**Task objective**:
Find the word "sigaddset" in the records and copy every line where it occurs.

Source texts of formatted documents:
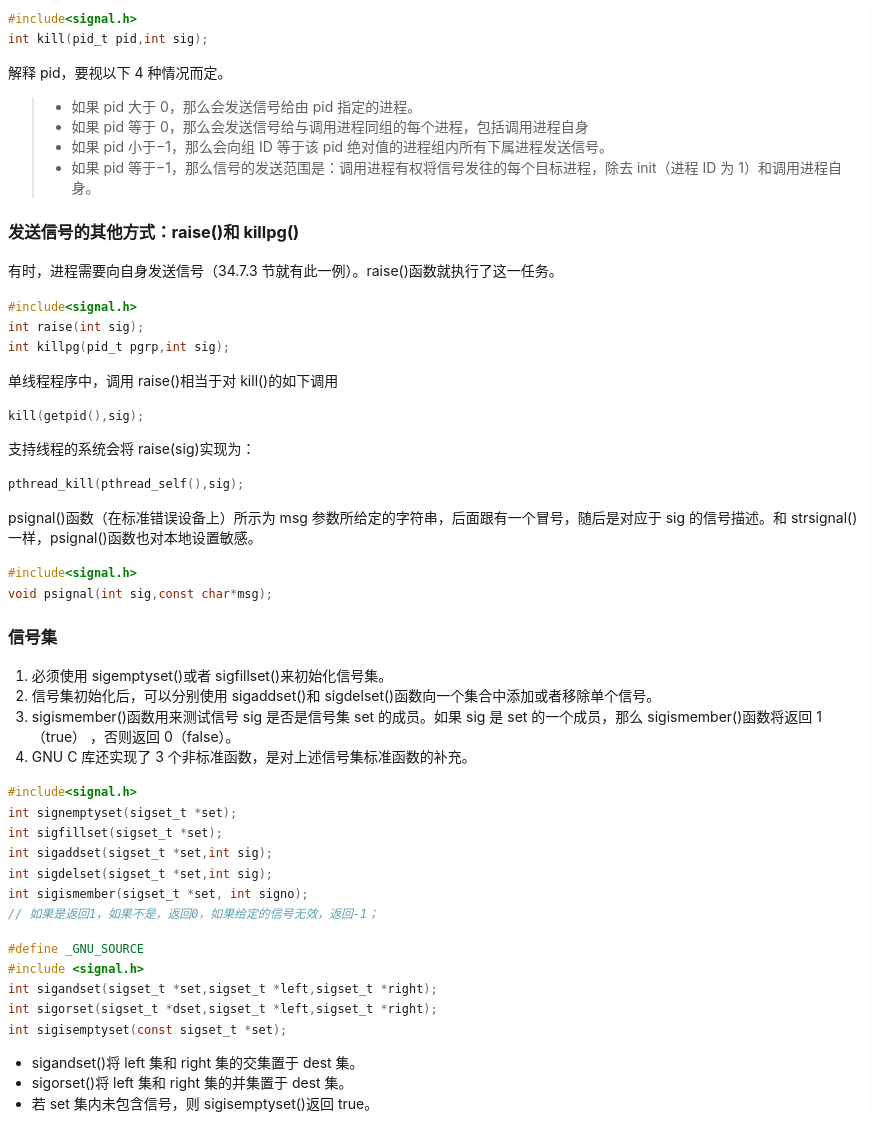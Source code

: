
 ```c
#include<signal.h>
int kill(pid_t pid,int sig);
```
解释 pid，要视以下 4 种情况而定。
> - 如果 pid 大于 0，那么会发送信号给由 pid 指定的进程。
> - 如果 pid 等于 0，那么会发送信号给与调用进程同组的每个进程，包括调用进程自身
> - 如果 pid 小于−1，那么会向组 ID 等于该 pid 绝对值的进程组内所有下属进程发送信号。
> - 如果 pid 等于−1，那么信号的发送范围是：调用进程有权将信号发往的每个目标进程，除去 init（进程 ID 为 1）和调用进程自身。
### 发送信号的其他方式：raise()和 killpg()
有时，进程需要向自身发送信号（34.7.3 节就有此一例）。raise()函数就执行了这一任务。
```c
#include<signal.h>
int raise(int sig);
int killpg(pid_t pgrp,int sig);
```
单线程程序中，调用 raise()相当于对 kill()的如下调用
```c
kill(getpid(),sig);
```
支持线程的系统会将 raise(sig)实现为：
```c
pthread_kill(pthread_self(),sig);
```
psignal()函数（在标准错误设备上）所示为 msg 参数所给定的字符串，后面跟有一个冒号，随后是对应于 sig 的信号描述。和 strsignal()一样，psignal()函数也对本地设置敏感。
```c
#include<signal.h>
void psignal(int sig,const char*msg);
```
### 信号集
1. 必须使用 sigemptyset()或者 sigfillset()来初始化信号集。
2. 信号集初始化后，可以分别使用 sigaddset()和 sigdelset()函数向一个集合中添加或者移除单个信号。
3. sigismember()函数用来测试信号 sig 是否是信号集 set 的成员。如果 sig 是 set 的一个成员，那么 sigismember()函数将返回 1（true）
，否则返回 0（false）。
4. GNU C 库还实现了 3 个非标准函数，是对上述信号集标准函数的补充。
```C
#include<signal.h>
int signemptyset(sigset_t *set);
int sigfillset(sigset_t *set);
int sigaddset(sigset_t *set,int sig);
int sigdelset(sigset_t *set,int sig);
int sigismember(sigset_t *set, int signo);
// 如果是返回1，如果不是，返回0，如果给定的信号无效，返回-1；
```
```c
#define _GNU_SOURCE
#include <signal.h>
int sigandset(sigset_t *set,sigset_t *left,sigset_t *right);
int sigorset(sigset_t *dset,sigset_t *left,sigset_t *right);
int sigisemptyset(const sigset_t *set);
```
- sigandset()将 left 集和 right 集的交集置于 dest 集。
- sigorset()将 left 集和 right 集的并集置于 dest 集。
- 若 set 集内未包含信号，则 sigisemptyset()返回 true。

...

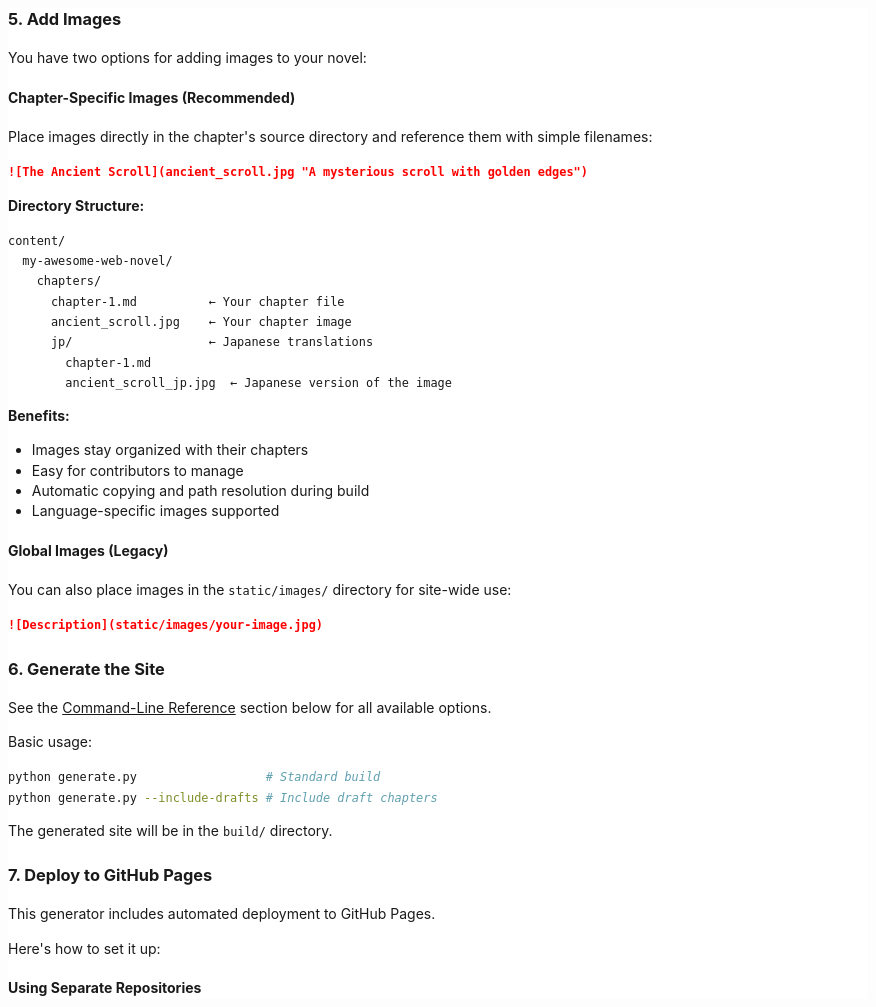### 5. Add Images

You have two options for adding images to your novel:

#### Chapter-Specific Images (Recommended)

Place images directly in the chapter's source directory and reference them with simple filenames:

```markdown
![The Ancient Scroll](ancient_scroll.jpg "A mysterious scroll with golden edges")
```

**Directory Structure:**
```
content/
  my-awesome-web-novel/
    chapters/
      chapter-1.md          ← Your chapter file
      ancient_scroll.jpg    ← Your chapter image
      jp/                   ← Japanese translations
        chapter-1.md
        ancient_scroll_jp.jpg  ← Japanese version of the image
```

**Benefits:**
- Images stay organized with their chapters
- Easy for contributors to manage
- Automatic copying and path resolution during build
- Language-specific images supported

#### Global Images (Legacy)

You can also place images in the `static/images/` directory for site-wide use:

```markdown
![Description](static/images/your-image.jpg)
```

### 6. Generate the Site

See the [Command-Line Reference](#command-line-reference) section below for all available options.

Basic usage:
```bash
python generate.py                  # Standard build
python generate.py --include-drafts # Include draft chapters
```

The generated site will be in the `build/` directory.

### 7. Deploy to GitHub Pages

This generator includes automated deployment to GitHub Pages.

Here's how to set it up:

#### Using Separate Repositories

**Response to this exercise**:
2. 信号集初始化后，可以分别使用 sigaddset()和 sigdelset()函数向一个集合中添加或者移除单个信号。
int sigaddset(sigset_t *set,int sig);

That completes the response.